── Provided entries ──
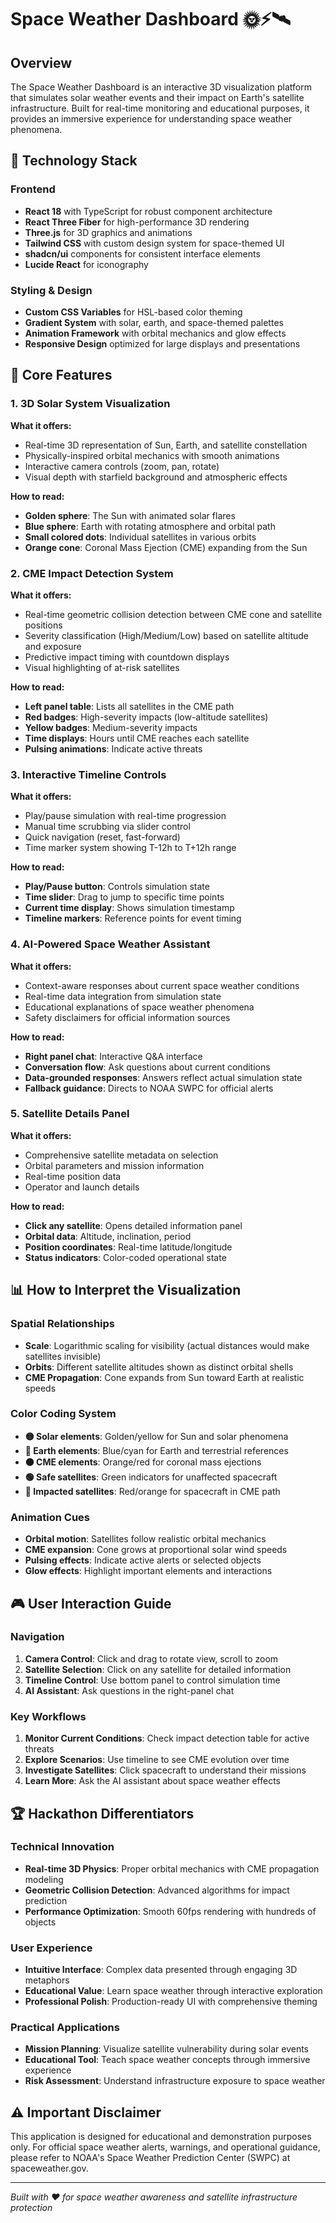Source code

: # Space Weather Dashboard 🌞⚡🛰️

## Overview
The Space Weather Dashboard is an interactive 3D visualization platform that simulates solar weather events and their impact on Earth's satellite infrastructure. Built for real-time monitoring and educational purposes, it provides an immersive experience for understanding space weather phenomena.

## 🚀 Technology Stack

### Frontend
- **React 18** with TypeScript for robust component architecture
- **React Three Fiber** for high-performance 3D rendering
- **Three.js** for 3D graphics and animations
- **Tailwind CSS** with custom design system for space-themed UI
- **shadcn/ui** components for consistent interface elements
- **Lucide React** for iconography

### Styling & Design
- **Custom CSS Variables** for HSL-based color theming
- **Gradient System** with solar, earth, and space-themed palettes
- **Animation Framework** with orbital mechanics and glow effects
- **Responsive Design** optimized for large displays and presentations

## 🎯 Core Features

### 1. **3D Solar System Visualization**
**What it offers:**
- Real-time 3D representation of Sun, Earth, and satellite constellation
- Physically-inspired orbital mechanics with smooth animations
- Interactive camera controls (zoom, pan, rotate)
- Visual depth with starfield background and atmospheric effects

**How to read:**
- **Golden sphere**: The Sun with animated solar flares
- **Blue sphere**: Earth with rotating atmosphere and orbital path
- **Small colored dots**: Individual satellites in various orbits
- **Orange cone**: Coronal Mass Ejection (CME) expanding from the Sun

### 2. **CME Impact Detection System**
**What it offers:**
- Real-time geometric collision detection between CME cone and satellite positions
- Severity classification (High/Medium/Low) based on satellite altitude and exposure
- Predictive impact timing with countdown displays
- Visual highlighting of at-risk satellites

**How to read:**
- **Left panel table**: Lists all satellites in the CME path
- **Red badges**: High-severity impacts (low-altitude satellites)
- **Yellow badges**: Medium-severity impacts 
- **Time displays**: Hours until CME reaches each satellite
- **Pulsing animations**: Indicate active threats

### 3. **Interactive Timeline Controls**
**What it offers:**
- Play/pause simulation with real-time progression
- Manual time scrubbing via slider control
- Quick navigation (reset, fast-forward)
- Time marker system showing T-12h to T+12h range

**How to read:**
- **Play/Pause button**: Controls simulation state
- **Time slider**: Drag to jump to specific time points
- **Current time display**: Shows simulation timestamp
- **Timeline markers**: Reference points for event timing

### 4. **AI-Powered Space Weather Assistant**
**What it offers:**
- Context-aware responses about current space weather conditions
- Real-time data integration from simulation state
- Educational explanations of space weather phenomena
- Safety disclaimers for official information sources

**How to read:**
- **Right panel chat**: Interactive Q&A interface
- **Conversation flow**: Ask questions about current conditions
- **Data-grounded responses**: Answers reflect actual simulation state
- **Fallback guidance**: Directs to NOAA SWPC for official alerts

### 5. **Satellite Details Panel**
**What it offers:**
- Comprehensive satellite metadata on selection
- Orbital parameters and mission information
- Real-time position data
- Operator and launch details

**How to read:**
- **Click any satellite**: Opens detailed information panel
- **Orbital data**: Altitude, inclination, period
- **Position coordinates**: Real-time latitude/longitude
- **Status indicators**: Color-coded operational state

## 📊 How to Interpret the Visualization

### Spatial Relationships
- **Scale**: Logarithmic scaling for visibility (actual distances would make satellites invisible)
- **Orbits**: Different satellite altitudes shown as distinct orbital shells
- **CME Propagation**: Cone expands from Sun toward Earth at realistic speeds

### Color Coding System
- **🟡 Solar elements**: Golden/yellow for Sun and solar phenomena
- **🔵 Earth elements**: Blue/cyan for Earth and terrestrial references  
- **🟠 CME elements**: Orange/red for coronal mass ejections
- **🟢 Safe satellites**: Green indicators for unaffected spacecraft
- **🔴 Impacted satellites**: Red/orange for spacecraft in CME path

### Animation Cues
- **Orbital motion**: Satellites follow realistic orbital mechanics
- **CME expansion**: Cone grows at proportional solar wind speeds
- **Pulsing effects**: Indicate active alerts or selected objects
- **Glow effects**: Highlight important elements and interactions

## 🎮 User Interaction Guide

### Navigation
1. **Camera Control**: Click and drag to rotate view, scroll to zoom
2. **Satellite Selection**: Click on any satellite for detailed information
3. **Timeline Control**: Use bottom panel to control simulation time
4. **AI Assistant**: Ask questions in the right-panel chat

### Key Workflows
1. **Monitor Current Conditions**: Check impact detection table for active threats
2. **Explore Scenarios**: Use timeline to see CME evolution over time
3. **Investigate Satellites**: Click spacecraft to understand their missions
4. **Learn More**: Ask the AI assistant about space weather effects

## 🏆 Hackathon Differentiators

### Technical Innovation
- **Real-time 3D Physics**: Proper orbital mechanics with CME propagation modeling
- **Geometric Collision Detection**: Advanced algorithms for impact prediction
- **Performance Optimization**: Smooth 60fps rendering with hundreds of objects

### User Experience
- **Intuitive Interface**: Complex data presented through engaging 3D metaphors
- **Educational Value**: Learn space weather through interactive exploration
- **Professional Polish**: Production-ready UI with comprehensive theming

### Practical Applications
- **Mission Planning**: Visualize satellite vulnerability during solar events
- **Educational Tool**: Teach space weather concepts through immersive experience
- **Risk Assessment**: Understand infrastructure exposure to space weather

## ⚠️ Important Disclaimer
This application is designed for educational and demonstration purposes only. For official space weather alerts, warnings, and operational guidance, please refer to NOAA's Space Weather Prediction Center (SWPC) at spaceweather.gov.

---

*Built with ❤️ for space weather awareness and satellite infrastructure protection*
───
── Provided entries ──
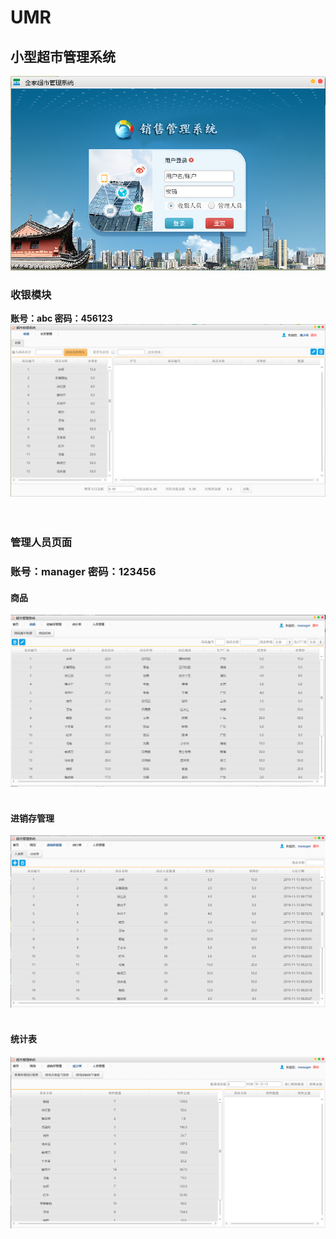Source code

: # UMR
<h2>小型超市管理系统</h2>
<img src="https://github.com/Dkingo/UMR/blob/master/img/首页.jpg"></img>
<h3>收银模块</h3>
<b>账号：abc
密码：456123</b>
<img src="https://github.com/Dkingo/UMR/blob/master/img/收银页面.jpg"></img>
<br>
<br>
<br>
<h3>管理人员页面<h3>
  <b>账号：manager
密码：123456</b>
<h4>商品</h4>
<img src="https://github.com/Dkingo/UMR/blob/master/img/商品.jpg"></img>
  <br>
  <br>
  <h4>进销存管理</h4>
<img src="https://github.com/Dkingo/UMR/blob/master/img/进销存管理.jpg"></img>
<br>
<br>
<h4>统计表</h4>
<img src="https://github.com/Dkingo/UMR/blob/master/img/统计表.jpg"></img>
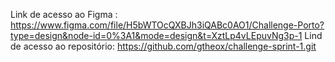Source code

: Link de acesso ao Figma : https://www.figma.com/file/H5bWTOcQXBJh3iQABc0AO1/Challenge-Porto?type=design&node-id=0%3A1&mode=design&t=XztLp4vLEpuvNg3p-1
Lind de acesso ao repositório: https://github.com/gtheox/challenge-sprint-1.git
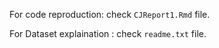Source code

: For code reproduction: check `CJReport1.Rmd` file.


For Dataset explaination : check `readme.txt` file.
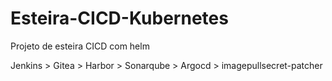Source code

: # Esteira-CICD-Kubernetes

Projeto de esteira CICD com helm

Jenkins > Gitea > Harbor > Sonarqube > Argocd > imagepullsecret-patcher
───
── Provided entries ──
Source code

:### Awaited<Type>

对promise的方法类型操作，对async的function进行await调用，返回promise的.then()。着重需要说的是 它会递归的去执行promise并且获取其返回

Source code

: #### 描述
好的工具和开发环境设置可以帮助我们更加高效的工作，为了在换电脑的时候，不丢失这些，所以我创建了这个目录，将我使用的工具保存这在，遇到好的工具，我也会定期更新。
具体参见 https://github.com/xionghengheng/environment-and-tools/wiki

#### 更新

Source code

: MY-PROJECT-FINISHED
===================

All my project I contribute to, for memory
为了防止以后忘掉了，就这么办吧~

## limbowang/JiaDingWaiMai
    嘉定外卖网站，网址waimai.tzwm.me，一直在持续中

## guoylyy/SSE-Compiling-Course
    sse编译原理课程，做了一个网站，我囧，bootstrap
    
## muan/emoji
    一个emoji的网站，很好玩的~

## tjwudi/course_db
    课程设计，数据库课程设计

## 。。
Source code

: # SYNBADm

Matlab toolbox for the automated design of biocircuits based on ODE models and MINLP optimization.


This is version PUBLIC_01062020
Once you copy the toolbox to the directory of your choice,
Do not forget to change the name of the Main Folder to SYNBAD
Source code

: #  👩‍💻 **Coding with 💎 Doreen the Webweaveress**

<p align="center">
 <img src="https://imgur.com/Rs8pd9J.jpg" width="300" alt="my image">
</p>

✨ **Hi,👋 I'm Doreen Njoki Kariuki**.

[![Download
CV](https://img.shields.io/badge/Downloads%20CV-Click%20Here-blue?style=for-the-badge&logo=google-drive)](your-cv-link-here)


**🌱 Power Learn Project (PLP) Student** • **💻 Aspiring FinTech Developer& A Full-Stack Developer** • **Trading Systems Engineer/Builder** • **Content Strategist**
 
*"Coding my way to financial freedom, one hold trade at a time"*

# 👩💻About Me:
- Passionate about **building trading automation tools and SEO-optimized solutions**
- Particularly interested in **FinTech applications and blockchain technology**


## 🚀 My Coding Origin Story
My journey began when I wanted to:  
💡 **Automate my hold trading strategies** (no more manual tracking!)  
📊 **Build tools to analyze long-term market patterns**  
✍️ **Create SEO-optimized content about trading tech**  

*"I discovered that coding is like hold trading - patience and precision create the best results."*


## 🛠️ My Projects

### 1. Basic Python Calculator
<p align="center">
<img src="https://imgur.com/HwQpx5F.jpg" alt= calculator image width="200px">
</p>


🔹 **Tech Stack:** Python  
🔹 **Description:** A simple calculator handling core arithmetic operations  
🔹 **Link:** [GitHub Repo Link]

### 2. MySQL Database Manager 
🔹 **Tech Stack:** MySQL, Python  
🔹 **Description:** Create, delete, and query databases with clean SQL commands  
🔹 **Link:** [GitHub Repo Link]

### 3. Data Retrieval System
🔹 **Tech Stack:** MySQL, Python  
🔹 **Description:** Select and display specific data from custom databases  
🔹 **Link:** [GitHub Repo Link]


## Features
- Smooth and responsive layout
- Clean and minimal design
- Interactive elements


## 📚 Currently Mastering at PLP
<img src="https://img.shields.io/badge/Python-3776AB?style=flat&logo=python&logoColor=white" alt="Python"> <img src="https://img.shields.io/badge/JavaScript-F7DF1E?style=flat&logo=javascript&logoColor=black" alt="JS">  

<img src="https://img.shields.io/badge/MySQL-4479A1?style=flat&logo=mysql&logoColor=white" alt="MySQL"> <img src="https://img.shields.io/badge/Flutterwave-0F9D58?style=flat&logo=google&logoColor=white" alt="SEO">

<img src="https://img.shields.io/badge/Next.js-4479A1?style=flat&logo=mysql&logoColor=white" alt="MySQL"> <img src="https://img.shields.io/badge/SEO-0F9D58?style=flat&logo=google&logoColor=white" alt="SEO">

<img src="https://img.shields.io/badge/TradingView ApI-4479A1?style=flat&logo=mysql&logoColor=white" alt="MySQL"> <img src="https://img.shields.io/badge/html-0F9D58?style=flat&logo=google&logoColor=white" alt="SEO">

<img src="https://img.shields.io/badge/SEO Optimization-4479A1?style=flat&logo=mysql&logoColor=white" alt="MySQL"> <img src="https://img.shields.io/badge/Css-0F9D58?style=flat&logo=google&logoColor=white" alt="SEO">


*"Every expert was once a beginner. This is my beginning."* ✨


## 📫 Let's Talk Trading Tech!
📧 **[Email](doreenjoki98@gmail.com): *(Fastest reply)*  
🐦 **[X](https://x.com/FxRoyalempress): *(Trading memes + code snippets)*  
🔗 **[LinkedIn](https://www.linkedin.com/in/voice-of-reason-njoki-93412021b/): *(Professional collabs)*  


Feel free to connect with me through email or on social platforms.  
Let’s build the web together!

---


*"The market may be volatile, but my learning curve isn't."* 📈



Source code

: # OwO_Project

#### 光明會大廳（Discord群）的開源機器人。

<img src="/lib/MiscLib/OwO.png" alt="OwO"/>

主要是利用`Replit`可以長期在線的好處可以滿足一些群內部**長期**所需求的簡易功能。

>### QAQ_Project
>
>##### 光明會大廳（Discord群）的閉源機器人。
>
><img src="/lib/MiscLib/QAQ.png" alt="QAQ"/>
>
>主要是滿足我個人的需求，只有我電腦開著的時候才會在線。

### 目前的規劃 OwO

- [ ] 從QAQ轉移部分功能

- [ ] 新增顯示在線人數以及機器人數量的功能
───
→ **What needs to be done**: Only one stretch of the entries above is wanted: the lines from the one containing "### 1. **3D Solar System Visualization**" through the one containing "- **Play/Pause button**: Controls". Please reproduce it exactly.

→ **Exercise answer**:
### 1. **3D Solar System Visualization**
**What it offers:**
- Real-time 3D representation of Sun, Earth, and satellite constellation
- Physically-inspired orbital mechanics with smooth animations
- Interactive camera controls (zoom, pan, rotate)
- Visual depth with starfield background and atmospheric effects

**How to read:**
- **Golden sphere**: The Sun with animated solar flares
- **Blue sphere**: Earth with rotating atmosphere and orbital path
- **Small colored dots**: Individual satellites in various orbits
- **Orange cone**: Coronal Mass Ejection (CME) expanding from the Sun

### 2. **CME Impact Detection System**
**What it offers:**
- Real-time geometric collision detection between CME cone and satellite positions
- Severity classification (High/Medium/Low) based on satellite altitude and exposure
- Predictive impact timing with countdown displays
- Visual highlighting of at-risk satellites

**How to read:**
- **Left panel table**: Lists all satellites in the CME path
- **Red badges**: High-severity impacts (low-altitude satellites)
- **Yellow badges**: Medium-severity impacts 
- **Time displays**: Hours until CME reaches each satellite
- **Pulsing animations**: Indicate active threats

### 3. **Interactive Timeline Controls**
**What it offers:**
- Play/pause simulation with real-time progression
- Manual time scrubbing via slider control
- Quick navigation (reset, fast-forward)
- Time marker system showing T-12h to T+12h range

**How to read:**
- **Play/Pause button**: Controls simulation state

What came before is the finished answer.